Closed lucasmyers97 closed 2 years ago

lucasmyers97 commented 2 years ago

For the current values found in efficient_lagrange_multiplier, the Jacobian output for LagrangeMultiplierEfficient is different than the Jacobian for LagrangeMultiplier.

The Q-vector given has zeros in the 3rd and 5th entry. The Jacobian values disagree in the (3, 3), (5, 3), (3, 5), and (5, 5) entries, so I suspect it has something to do with having zero entries in those places.

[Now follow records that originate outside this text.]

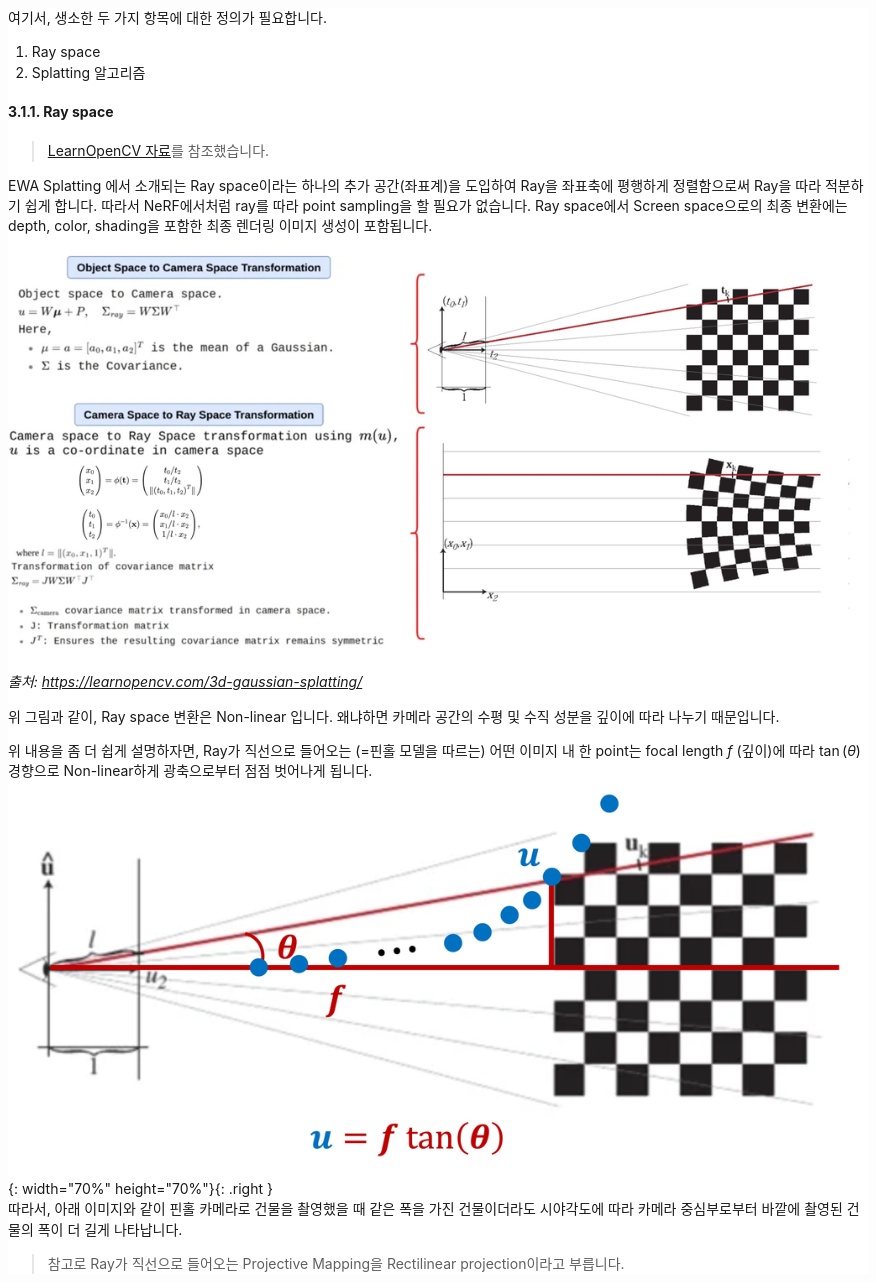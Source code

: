 여기서, 생소한 두 가지 항목에 대한 정의가 필요합니다.
1. Ray space  
2. Splatting 알고리즘

#### 3.1.1. Ray space
> [LearnOpenCV 자료](https://learnopencv.com/3d-gaussian-splatting/)를 참조했습니다.  

EWA Splatting 에서 소개되는 Ray space이라는 하나의 추가 공간(좌표계)을 도입하여 Ray을 좌표축에 평행하게 정렬함으로써 Ray을 따라 적분하기 쉽게 합니다. 따라서 NeRF에서처럼 ray를 따라 point sampling을 할 필요가 없습니다. Ray space에서 Screen space으로의 최종 변환에는 depth, color, shading을 포함한 최종 렌더링 이미지 생성이 포함됩니다.

![](/assets/img/EWASplatting/figure10.jpg)*출처: https://learnopencv.com/3d-gaussian-splatting/*  

위 그림과 같이, Ray space 변환은 Non-linear 입니다. 왜냐하면 카메라 공간의 수평 및 수직 성분을 깊이에 따라 나누기 때문입니다.

위 내용을 좀 더 쉽게 설명하자면, Ray가 직선으로 들어오는 (=핀홀 모델을 따르는) 어떤 이미지 내 한 point는 focal length $f$ (깊이)에 따라 $\tan(\theta)$ 경향으로 Non-linear하게 광축으로부터 점점 벗어나게 됩니다.  
![](/assets/img/EWASplatting/figure11.jpg){: width="70%" height="70%"}{: .right }     
따라서, 아래 이미지와 같이 핀홀 카메라로 건물을 촬영했을 때 같은 폭을 가진 건물이더라도 시야각도에 따라 카메라 중심부로부터 바깥에 촬영된 건물의 폭이 더 길게 나타납니다. 
> 참고로 Ray가 직선으로 들어오는 Projective Mapping을 Rectilinear projection이라고 부릅니다.    
   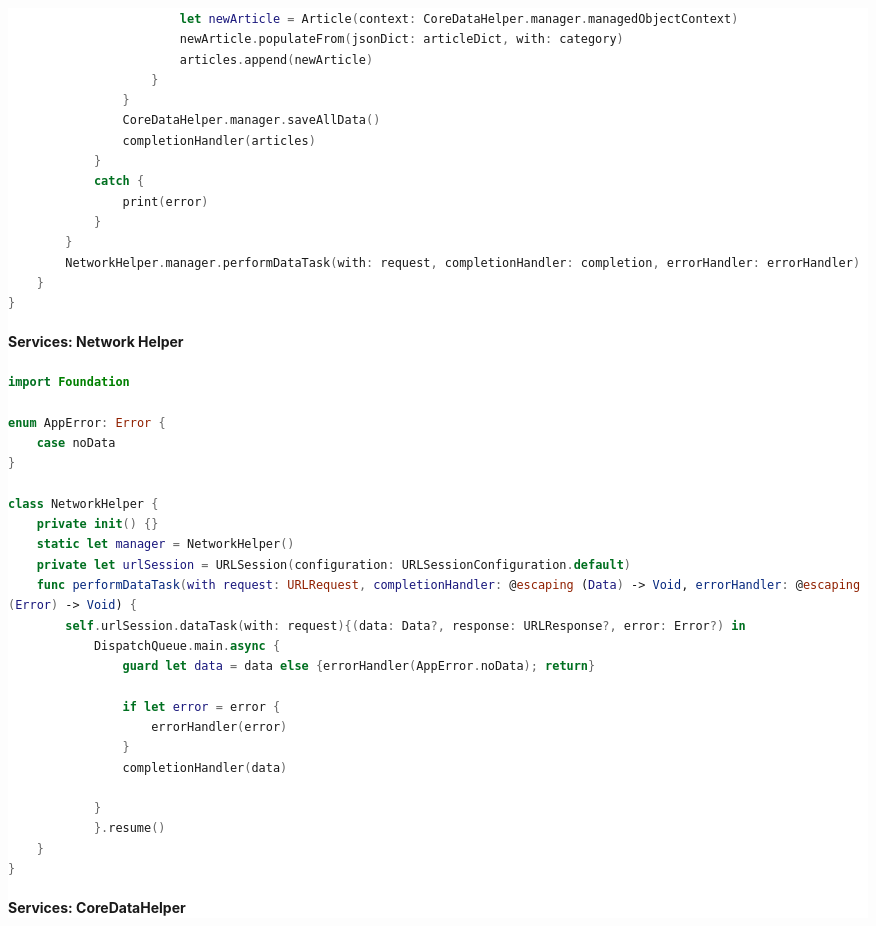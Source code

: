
 ```swift
                        let newArticle = Article(context: CoreDataHelper.manager.managedObjectContext)
                        newArticle.populateFrom(jsonDict: articleDict, with: category)
                        articles.append(newArticle)
                    }
                }
                CoreDataHelper.manager.saveAllData()
                completionHandler(articles)
            }
            catch {
                print(error)
            }
        }
        NetworkHelper.manager.performDataTask(with: request, completionHandler: completion, errorHandler: errorHandler)
    }
}
```

#### Services: Network Helper

```swift
import Foundation

enum AppError: Error {
    case noData
}

class NetworkHelper {
    private init() {}
    static let manager = NetworkHelper()
    private let urlSession = URLSession(configuration: URLSessionConfiguration.default)
    func performDataTask(with request: URLRequest, completionHandler: @escaping (Data) -> Void, errorHandler: @escaping (Error) -> Void) {
        self.urlSession.dataTask(with: request){(data: Data?, response: URLResponse?, error: Error?) in
            DispatchQueue.main.async {
                guard let data = data else {errorHandler(AppError.noData); return}
                
                if let error = error {
                    errorHandler(error)
                }
                completionHandler(data)
                
            }
            }.resume()
    }
}
```

#### Services: CoreDataHelper

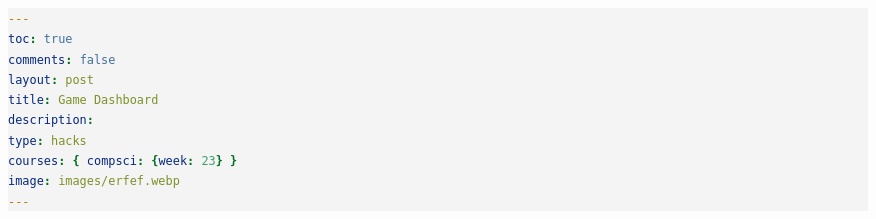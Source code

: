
 ```yaml
---
toc: true
comments: false
layout: post
title: Game Dashboard
description: 
type: hacks
courses: { compsci: {week: 23} }
image: images/erfef.webp
---
```


<html lang="en">
<head>
<meta charset="UTF-8">
<meta name="viewport" content="width=device-width, initial-scale=1.0">
<title>Homepage</title>
<link href="https://fonts.googleapis.com/css2?family=Poppins:wght@400;600&display=swap" rel="stylesheet">
<style>
  body {
    font-family: 'Poppins', sans-serif;
    margin: 0;
    padding: 0;
    background-color: #f4f4f4;
  }
  .container {
    max-width: 800px;
    margin: 50px auto;
    display: flex;
    justify-content: space-between;
    flex-wrap: wrap;
  }
  .box {
    width: 45%;
    background-color: #fff;
    border-radius: 8px;
    padding: 20px;
    box-shadow: 0 0 10px rgba(0, 0, 0, 0.1);
    margin-bottom: 20px;
    display: flex;
    flex-direction: column;
    align-items: center;
  }
  .box h2 {
    margin-top: 0;
    margin-bottom: 10px;
  }
  .box a {
    display: block;
    text-decoration: none;
    color: #333;
    font-weight: bold;
    text-align: center;
    width: 100%;
    padding: 10px 0;
    border: 2px solid #333;
    border-radius: 5px;
    transition: background-color 0.3s ease;
  }
  .box a:hover {
    background-color: #333;
    color: #fff;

lucasmyers97 commented 2 years ago

This is related to the issue raised in deal.II located here. It turns out that all of the eigenvector algorithms have shortcuts which basically decouple the output from the input (i.e. they just hardcode a value for some of the eigenvalues or eigenvectors, and so the Jacobians get messed up). For completely diagonal matrices there is a method which perturbs them to give reasonably accurate values based on Ogden hyperelastic materials or neohookean solids or something. I am going to make a pull request for a patch which allows one to force the perturbation, but I suspect that one can fix it by just getting rid of a line in the Jacobi method. I'm not sure it's so easily fixable using the QL implicit shifts method.

lucasmyers97 commented 2 years ago

The deal.II developers suggested passing in a flag to force a perturbation on the matrix. I wrote this and tried it, but the Jacobian had a much higher error than the case where I just made all zero entries 1e-10 or something like that.

In any case, this no longer matters because I have written a program which calculates the derivatives of the eigenvectors analytically, and thus any errors with automatic differentiation are null. Additionally, the automatic differentiation scheme gives infinities (or null, I don't remember) for diagonalization with repeated eigenvalues: the reason is because the mapping from matrices to their eigenvectors is necessarily discontinuous at those points. See math Stack Exchange post here for details. When you write an analytic expression, the discontinuity is removable when you map back to the original frame of the Q-tensor. Hence, we deal with degenerate eigenvalues by just using one formula or the other.